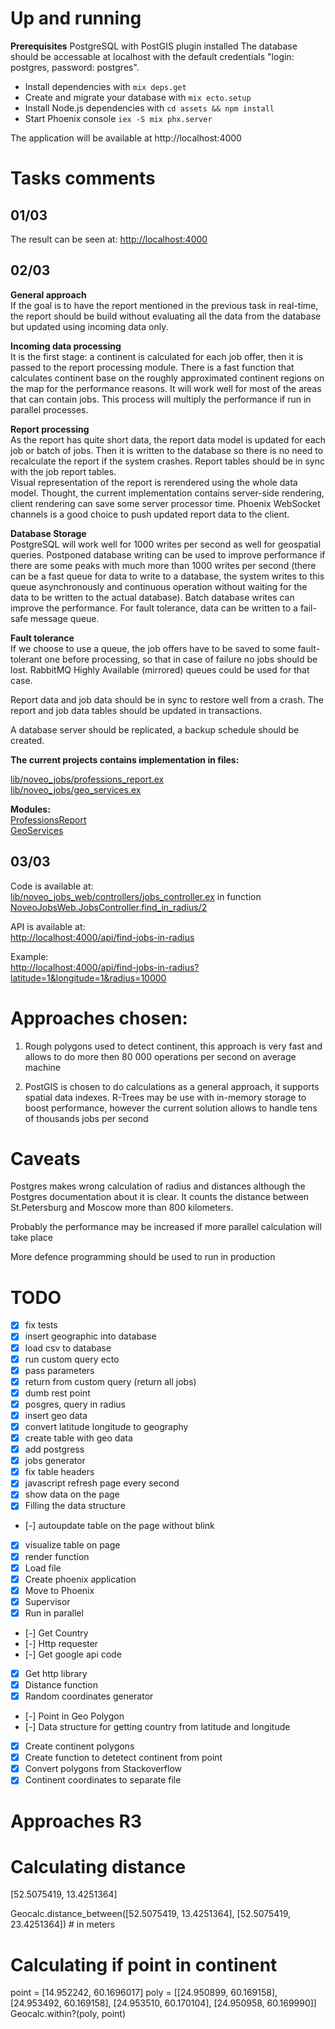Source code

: # Up and running

**Prerequisites**
PostgreSQL with PostGIS plugin installed
The database should be accessable at localhost with the default credentials "login: postgres, password: postgres".

* Install dependencies with `mix deps.get`
* Create and migrate your database with `mix ecto.setup`
* Install Node.js dependencies with `cd assets && npm install`
* Start Phoenix console `iex -S mix phx.server`

The application will be available at http://localhost:4000

# Tasks comments

## 01/03

The result can be seen at:
[http://localhost:4000](http://localhost:4000)

## 02/03

**General approach**  
If the goal is to have the report mentioned in the previous task in real-time, the report should be build without evaluating all the data from the database but updated using incoming data only.  

**Incoming data processing**  
It is the first stage: a continent is calculated for each job offer, then it is passed to the report processing module. There is a fast function that calculates continent base on the roughly approximated continent regions on the map for the performance reasons. It will work well for most of the areas that can contain jobs. This process will multiply the performance if run in parallel processes.  

**Report processing**  
As the report has quite short data, the report data model is updated for each job or batch of jobs. Then it is written to the database so there is no need to recalculate the report if the system crashes. Report tables should be in sync with the job report tables.  
Visual representation of the report is rerendered using the whole data model. Thought, the current implementation contains server-side rendering, client rendering can save some server processor time. Phoenix WebSocket channels is a good choice to push updated report data to the client.  

**Database Storage**  
PostgreSQL will work well for 1000 writes per second as well for geospatial queries. Postponed database writing can be used to improve performance if there are some peaks with much more than 1000 writes per second (there can be a fast queue for data to write to a database, the system writes to this queue asynchronously and continuous operation without waiting for the data to be written to the actual database). Batch database writes can improve the performance. For fault tolerance, data can be written to a fail-safe message queue.  

**Fault tolerance**  
If we choose to use a queue, the job offers have to be saved to some fault-tolerant one before processing, so that in case of failure no jobs should be lost. RabbitMQ Highly Available (mirrored) queues could be used for that case.  

Report data and job data should be in sync to restore well from a crash. The report and job data tables should be updated in transactions.  

A database server should be replicated, a backup schedule should be created.  

**The current projects contains implementation in files:**  

[lib/noveo_jobs/professions_report.ex](https://github.com/angordeyev/noveo_jobs/blob/110ce8be7ba538a15d39c6a23a3a4d9d2159ec5f/lib/noveo_jobs/professions_report.ex#L2)  
[lib/noveo_jobs/geo_services.ex](https://github.com/angordeyev/noveo_jobs/blob/110ce8be7ba538a15d39c6a23a3a4d9d2159ec5f/lib/noveo_jobs/geo_services.ex#L2)  

**Modules:**  
[ProfessionsReport](https://github.com/angordeyev/noveo_jobs/blob/110ce8be7ba538a15d39c6a23a3a4d9d2159ec5f/lib/noveo_jobs/professions_report.ex#L2)  
[GeoServices](https://github.com/angordeyev/noveo_jobs/blob/110ce8be7ba538a15d39c6a23a3a4d9d2159ec5f/lib/noveo_jobs/geo_services.ex#L2)  


## 03/03

Code is available at:  
[lib/noveo_jobs_web/controllers/jobs_controller.ex](https://github.com/angordeyev/noveo_jobs/blob/110ce8be7ba538a15d39c6a23a3a4d9d2159ec5f/lib/noveo_jobs_web/controllers/jobs_controller.ex#L4) in function [NoveoJobsWeb.JobsController.find_in_radius/2](https://github.com/angordeyev/noveo_jobs/blob/110ce8be7ba538a15d39c6a23a3a4d9d2159ec5f/lib/noveo_jobs_web/controllers/jobs_controller.ex#L4)

API is available at:  
[http://localhost:4000/api/find-jobs-in-radius](http://localhost:4000/api/find-jobs-in-radius)

Example:  
[http://localhost:4000/api/find-jobs-in-radius?latitude=1&longitude=1&radius=10000](http://localhost:4000/api/find-jobs-in-radius?latitude=1&longitude=1&radius=10000)

# Approaches chosen:

1. Rough polygons used to detect continent, this approach is very fast and allows to do more then 80 000 operations per second on average machine

2. PostGIS is chosen to do calculations as a general approach, it supports spatial data indexes. R-Trees may be use with in-memory storage to boost performance, however the current solution allows to handle tens of thousands jobs per second

# Caveats

Postgres makes wrong calculation of radius and distances although the Postgres documentation about it is clear. It counts the distance between St.Petersburg and Moscow more than 800 kilometers.

Probably the performance may be increased if more parallel calculation will take place

More defence programming should be used to run in production

# TODO

- [x] fix tests 
- [x] insert geographic into database
- [x] load csv to database
- [x] run custom query ecto
- [x] pass parameters
- [x] return from custom query (return all jobs)
- [x] dumb rest point
- [x] posgres, query in radius
- [x] insert geo data
- [x] convert latitude longitude to geography
- [x] create table with geo data
- [x] add postgress
- [x] jobs generator
- [x] fix table headers
- [x] javascript refresh page every second
- [x] show data on the page
- [x] Filling the data structure
- [-] autoupdate table on the page without blink
- [x] visualize table on page
- [x] render function
- [x] Load file
- [x] Create phoenix application
- [x] Move to Phoenix
- [x] Supervisor
- [x] Run in parallel
- [-] Get Country
- [-] Http requester
- [-] Get google api code
- [x] Get http library
- [x] Distance function
- [x] Random coordinates generator
- [-] Point in Geo Polygon 
- [-] Data structure for getting country from latitude and longitude
- [x] Create continent polygons
- [x] Create function to detetect continent from point
- [x] Convert polygons from Stackoverflow
- [x] Continent coordinates to separate file

# Approaches R3 

# Calculating distance

[52.5075419, 13.4251364]

Geocalc.distance_between([52.5075419, 13.4251364], [52.5075419, 23.4251364]) # in meters

# Calculating if point in continent

point = [14.952242, 60.1696017]
poly = [[24.950899, 60.169158], [24.953492, 60.169158], [24.953510, 60.170104], [24.950958, 60.169990]]
Geocalc.within?(poly, point)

[THE TASK] Without the pictures, repeat all the records word for word.

[RESULT]
Source code

: # Up and running

**Prerequisites**
PostgreSQL with PostGIS plugin installed
The database should be accessable at localhost with the default credentials "login: postgres, password: postgres".

* Install dependencies with `mix deps.get`
* Create and migrate your database with `mix ecto.setup`
* Install Node.js dependencies with `cd assets && npm install`
* Start Phoenix console `iex -S mix phx.server`

The application will be available at http://localhost:4000

# Tasks comments

## 01/03

The result can be seen at:
[http://localhost:4000](http://localhost:4000)

## 02/03

**General approach**  
If the goal is to have the report mentioned in the previous task in real-time, the report should be build without evaluating all the data from the database but updated using incoming data only.  

**Incoming data processing**  
It is the first stage: a continent is calculated for each job offer, then it is passed to the report processing module. There is a fast function that calculates continent base on the roughly approximated continent regions on the map for the performance reasons. It will work well for most of the areas that can contain jobs. This process will multiply the performance if run in parallel processes.  

**Report processing**  
As the report has quite short data, the report data model is updated for each job or batch of jobs. Then it is written to the database so there is no need to recalculate the report if the system crashes. Report tables should be in sync with the job report tables.  
Visual representation of the report is rerendered using the whole data model. Thought, the current implementation contains server-side rendering, client rendering can save some server processor time. Phoenix WebSocket channels is a good choice to push updated report data to the client.  

**Database Storage**  
PostgreSQL will work well for 1000 writes per second as well for geospatial queries. Postponed database writing can be used to improve performance if there are some peaks with much more than 1000 writes per second (there can be a fast queue for data to write to a database, the system writes to this queue asynchronously and continuous operation without waiting for the data to be written to the actual database). Batch database writes can improve the performance. For fault tolerance, data can be written to a fail-safe message queue.  

**Fault tolerance**  
If we choose to use a queue, the job offers have to be saved to some fault-tolerant one before processing, so that in case of failure no jobs should be lost. RabbitMQ Highly Available (mirrored) queues could be used for that case.  

Report data and job data should be in sync to restore well from a crash. The report and job data tables should be updated in transactions.  

A database server should be replicated, a backup schedule should be created.  

**The current projects contains implementation in files:**  

[lib/noveo_jobs/professions_report.ex](https://github.com/angordeyev/noveo_jobs/blob/110ce8be7ba538a15d39c6a23a3a4d9d2159ec5f/lib/noveo_jobs/professions_report.ex#L2)  
[lib/noveo_jobs/geo_services.ex](https://github.com/angordeyev/noveo_jobs/blob/110ce8be7ba538a15d39c6a23a3a4d9d2159ec5f/lib/noveo_jobs/geo_services.ex#L2)  

**Modules:**  
[ProfessionsReport](https://github.com/angordeyev/noveo_jobs/blob/110ce8be7ba538a15d39c6a23a3a4d9d2159ec5f/lib/noveo_jobs/professions_report.ex#L2)  
[GeoServices](https://github.com/angordeyev/noveo_jobs/blob/110ce8be7ba538a15d39c6a23a3a4d9d2159ec5f/lib/noveo_jobs/geo_services.ex#L2)  


## 03/03

Code is available at:  
[lib/noveo_jobs_web/controllers/jobs_controller.ex](https://github.com/angordeyev/noveo_jobs/blob/110ce8be7ba538a15d39c6a23a3a4d9d2159ec5f/lib/noveo_jobs_web/controllers/jobs_controller.ex#L4) in function [NoveoJobsWeb.JobsController.find_in_radius/2](https://github.com/angordeyev/noveo_jobs/blob/110ce8be7ba538a15d39c6a23a3a4d9d2159ec5f/lib/noveo_jobs_web/controllers/jobs_controller.ex#L4)

API is available at:  
[http://localhost:4000/api/find-jobs-in-radius](http://localhost:4000/api/find-jobs-in-radius)

Example:  
[http://localhost:4000/api/find-jobs-in-radius?latitude=1&longitude=1&radius=10000](http://localhost:4000/api/find-jobs-in-radius?latitude=1&longitude=1&radius=10000)

# Approaches chosen:

1. Rough polygons used to detect continent, this approach is very fast and allows to do more then 80 000 operations per second on average machine

2. PostGIS is chosen to do calculations as a general approach, it supports spatial data indexes. R-Trees may be use with in-memory storage to boost performance, however the current solution allows to handle tens of thousands jobs per second

# Caveats

Postgres makes wrong calculation of radius and distances although the Postgres documentation about it is clear. It counts the distance between St.Petersburg and Moscow more than 800 kilometers.

Probably the performance may be increased if more parallel calculation will take place

More defence programming should be used to run in production

# TODO

- [x] fix tests 
- [x] insert geographic into database
- [x] load csv to database
- [x] run custom query ecto
- [x] pass parameters
- [x] return from custom query (return all jobs)
- [x] dumb rest point
- [x] posgres, query in radius
- [x] insert geo data
- [x] convert latitude longitude to geography
- [x] create table with geo data
- [x] add postgress
- [x] jobs generator
- [x] fix table headers
- [x] javascript refresh page every second
- [x] show data on the page
- [x] Filling the data structure
- [-] autoupdate table on the page without blink
- [x] visualize table on page
- [x] render function
- [x] Load file
- [x] Create phoenix application
- [x] Move to Phoenix
- [x] Supervisor
- [x] Run in parallel
- [-] Get Country
- [-] Http requester
- [-] Get google api code
- [x] Get http library
- [x] Distance function
- [x] Random coordinates generator
- [-] Point in Geo Polygon 
- [-] Data structure for getting country from latitude and longitude
- [x] Create continent polygons
- [x] Create function to detetect continent from point
- [x] Convert polygons from Stackoverflow
- [x] Continent coordinates to separate file

# Approaches R3 

# Calculating distance

[52.5075419, 13.4251364]

Geocalc.distance_between([52.5075419, 13.4251364], [52.5075419, 23.4251364]) # in meters

# Calculating if point in continent

point = [14.952242, 60.1696017]
poly = [[24.950899, 60.169158], [24.953492, 60.169158], [24.953510, 60.170104], [24.950958, 60.169990]]
Geocalc.within?(poly, point)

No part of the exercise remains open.